• DIRECTIONS: Once you have checked each line below for the word "Undo", give the number of lines that have it and nothing further.

• DATASET:
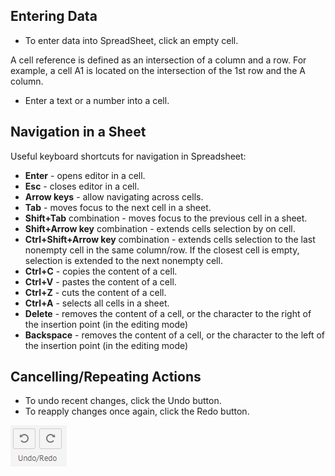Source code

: ## Entering Data

- To enter data into SpreadSheet, click an empty cell. 

A cell reference is defined as an intersection of a column and a row. For example, a cell A1 is located on the intersection of the 1st row and the A column.

- Enter a text or a number into a cell.

## Navigation in a Sheet

Useful keyboard shortcuts for navigation in Spreadsheet:

- **Enter** - opens editor in a cell.
- **Esc** - closes editor in a cell.
- **Arrow keys** - allow navigating across cells.
- **Tab** - moves focus to the next cell in a sheet. 
- **Shift+Tab** combination - moves focus to the previous cell in a sheet.
- **Shift+Arrow key** combination - extends cells selection by on cell.
- **Ctrl+Shift+Arrow key** combination - extends cells selection to the last nonempty cell in the same column/row. If the closest cell is empty, selection is extended to the next nonempty cell.  
- **Ctrl+C** - copies the content of a cell.
- **Ctrl+V** - pastes the content of a cell. 
- **Ctrl+Z** - cuts the content of a cell.
- **Ctrl+A** - selects all cells in a sheet.
- **Delete** - removes the content of a cell, or the character to the right of the insertion point (in the editing mode)
- **Backspace** - removes the content of a cell, or the character to the left of the insertion point (in the editing mode)

## Cancelling/Repeating Actions

- To undo recent changes, click the Undo button.
- To reapply changes once again, click the Redo button.

![Undo/Redo buttons](img/undo_redo_buttons.png)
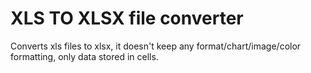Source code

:# XLS TO XLSX file converter


Converts xls files to xlsx, it doesn't keep any format/chart/image/color formatting, only data stored in cells.
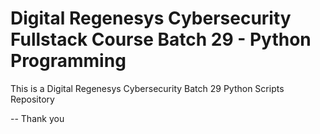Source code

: # Digital Regenesys Cybersecurity Fullstack Course Batch 29 - Python Programming

This is a Digital Regenesys Cybersecurity Batch 29 Python Scripts Repository

--
Thank you 
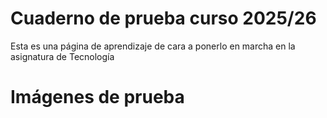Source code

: # Cuaderno de prueba curso 2025/26
Esta es una página de aprendizaje de cara a ponerlo en marcha en la asignatura de Tecnología

# Imágenes de prueba
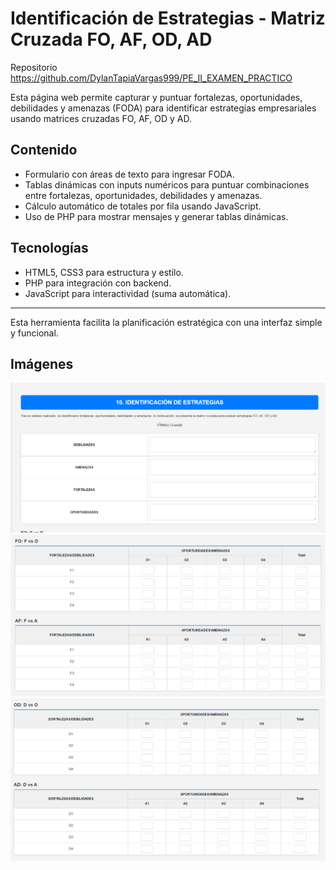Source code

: # Identificación de Estrategias - Matriz Cruzada FO, AF, OD, AD

Repositorio https://github.com/DylanTapiaVargas999/PE_II_EXAMEN_PRACTICO

Esta página web permite capturar y puntuar fortalezas, oportunidades, debilidades y amenazas (FODA) para identificar estrategias empresariales usando matrices cruzadas FO, AF, OD y AD.

## Contenido

- Formulario con áreas de texto para ingresar FODA.
- Tablas dinámicas con inputs numéricos para puntuar combinaciones entre fortalezas, oportunidades, debilidades y amenazas.
- Cálculo automático de totales por fila usando JavaScript.
- Uso de PHP para mostrar mensajes y generar tablas dinámicas.

## Tecnologías

- HTML5, CSS3 para estructura y estilo.
- PHP para integración con backend.
- JavaScript para interactividad (suma automática).

---

Esta herramienta facilita la planificación estratégica con una interfaz simple y funcional.

## Imágenes
![Textarea Mejorado](img/1.png)
![Textarea Mejorado](img/2.png)
![Textarea Mejorado](img/3.png)
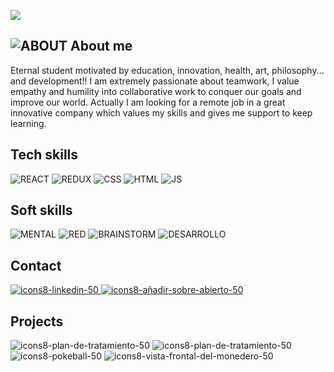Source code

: 
[![](https://raw.githubusercontent.com/zayrarepositor/zayrarepositor/main/MQXv.gif)](https://www.linkedin.com/in/zayra-velasco)

## ![ABOUT](https://raw.githubusercontent.com/zayrarepositor/zayrarepositor/main/icons8-socratic-50.png) About me

Eternal student motivated by education, innovation, health, art, philosophy... and development!! I am extremely passionate about teamwork, I value empathy and humility into collaborative work to conquer our goals and improve our world. Actually I am looking for a remote job in a great innovative company which values my skills and gives me support to keep learning. 

## Tech skills
![REACT](https://user-images.githubusercontent.com/95602965/179907798-524e4fa2-9565-4085-84fd-a469f4b083f9.png)
![REDUX](https://user-images.githubusercontent.com/95602965/179907804-6d7d6589-44a5-43a5-83a4-176bae8a3f91.png)
![CSS](https://user-images.githubusercontent.com/95602965/179907816-7f6097fd-12b7-47fe-87d6-711dbfe37962.png)
![HTML](https://user-images.githubusercontent.com/95602965/179907827-31b01873-d7cf-49f6-81e3-fc8f58b97d1e.png)
![JS](https://user-images.githubusercontent.com/95602965/179907830-72666799-bab3-4a29-9f80-f8b7723b33b1.png)

## Soft skills
![MENTAL](https://user-images.githubusercontent.com/95602965/179907795-9a463a51-7ddd-4766-922d-4cb29070114c.png)
![RED](https://user-images.githubusercontent.com/95602965/179907801-0e17cf20-587a-418d-858e-09bba18798fa.png)
![BRAINSTORM](https://user-images.githubusercontent.com/95602965/179907821-9b883123-7623-4d0b-aa74-25d04f1eb7c9.png)
![DESARROLLO](https://user-images.githubusercontent.com/95602965/179907823-5f6d9665-ec9f-40e2-9202-464637fc3f33.png)
  
## Contact
<a
                href="https://www.linkedin.com/in/zayra-velasco"
                target="_blank"
                rel="noopener noreferrer">
               ![icons8-linkedin-50](https://user-images.githubusercontent.com/95602965/179907790-2f31401f-535c-48b1-91e8-e7a097d94b56.png) </a>
               <a
                href="mailto:zayra.contacto@gmail.com"
                target="_blank"
                rel="noopener noreferrer">![icons8-añadir-sobre-abierto-50](https://user-images.githubusercontent.com/95602965/179907815-7efc05c4-51b3-485d-8cfe-4dc5f5e33ed3.png)</a>
  
## Projects
![icons8-plan-de-tratamiento-50](https://github.com/zayrarepositor/patients-register-2022)
![icons8-plan-de-tratamiento-50](https://user-images.githubusercontent.com/95602965/180044751-bdb51cf8-f274-4f82-af27-8ddbf0119380.png)
![icons8-pokeball-50](https://github.com/zayrarepositor/PIpokemons)
![icons8-vista-frontal-del-monedero-50](https://github.com/zayrarepositor/budget-app-2022)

• ANSWER SPACE: 2